#### WHAT IS REQUIRED:
Find every line below with the string "dotsb" and pick it out.

#### EXTRACTED ENTRIES:
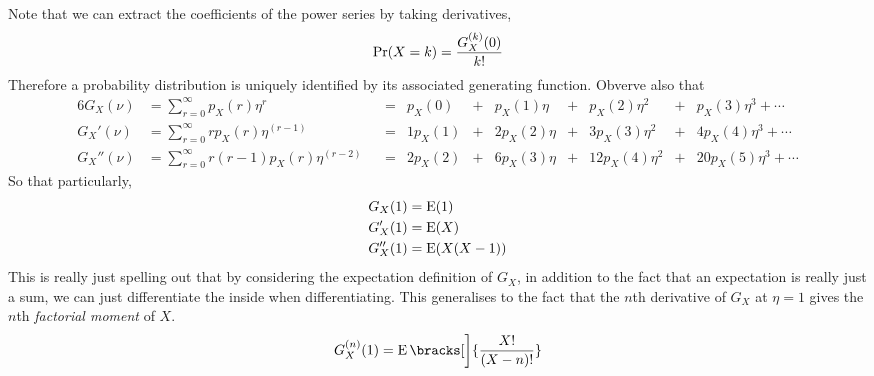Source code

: Note that we can extract the coefficients of the power series by taking
derivatives,
\begin{equation*}
\operatorname{Pr}(X = k) = \frac{G_X^{(k)}(0)}{k!}
\end{equation*}
Therefore a probability distribution is uniquely identified by its associated
generating function. Obverve also that
\begin{alignat*}6
G_X(\nu) &= \sum_{r = 0}^\infty p_X(r)\eta^r
    &&={}& p_X(0) &+{}& p_X(1)\eta
    &+{}& p_X(2)\eta^2 &+{}& p_X(3) \eta^3 + \dotsb \\
G_X'(\nu) &= \sum_{r = 0}^\infty rp_X(r)\eta^{(r - 1)}
    &&={}& 1 p_X(1) &+{}& 2p_X(2)\eta
    &+{}& 3p_X(3) \eta^2 &+{}& 4p_X(4) \eta^3 + \dotsb \\
G_X''(\nu) &= \sum_{r = 0}^\infty r(r - 1)p_X(r)\eta^{(r - 2)}
    &&={}& 2 p_X(2) &+{}& 6p_X(3)\eta
    &+{}& 12p_X(4) \eta^2 &+{}& 20p_X(5) \eta^3 + \dotsb
\end{alignat*}
So that particularly,
\begin{align*}
G_X(1) &= \operatorname{E}(1) \\
G_X'(1) &= \operatorname{E}(X) \\
G_X''(1) &= \operatorname{E}(X(X - 1))
\end{align*}
This is really just spelling out that by considering the expectation definition
of \(G_X\), in addition to the fact that an expectation is really just a sum, we
can just differentiate the inside when differentiating. This generalises to the
fact that the \(n\)th derivative of \(G_X\) at \(\eta = 1\) gives the \(n\)th
\emph{factorial moment} of \(X\).
\begin{equation*}
    G_X^{(n)}(1) = \Expect\bracks[\bigg]{\frac{X!}{(X - n)!}}
\end{equation*}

#### WRITTEN RESPONSE:
    &+{}& p_X(2)\eta^2 &+{}& p_X(3) \eta^3 + \dotsb \\
    &+{}& 3p_X(3) \eta^2 &+{}& 4p_X(4) \eta^3 + \dotsb \\
    &+{}& 12p_X(4) \eta^2 &+{}& 20p_X(5) \eta^3 + \dotsb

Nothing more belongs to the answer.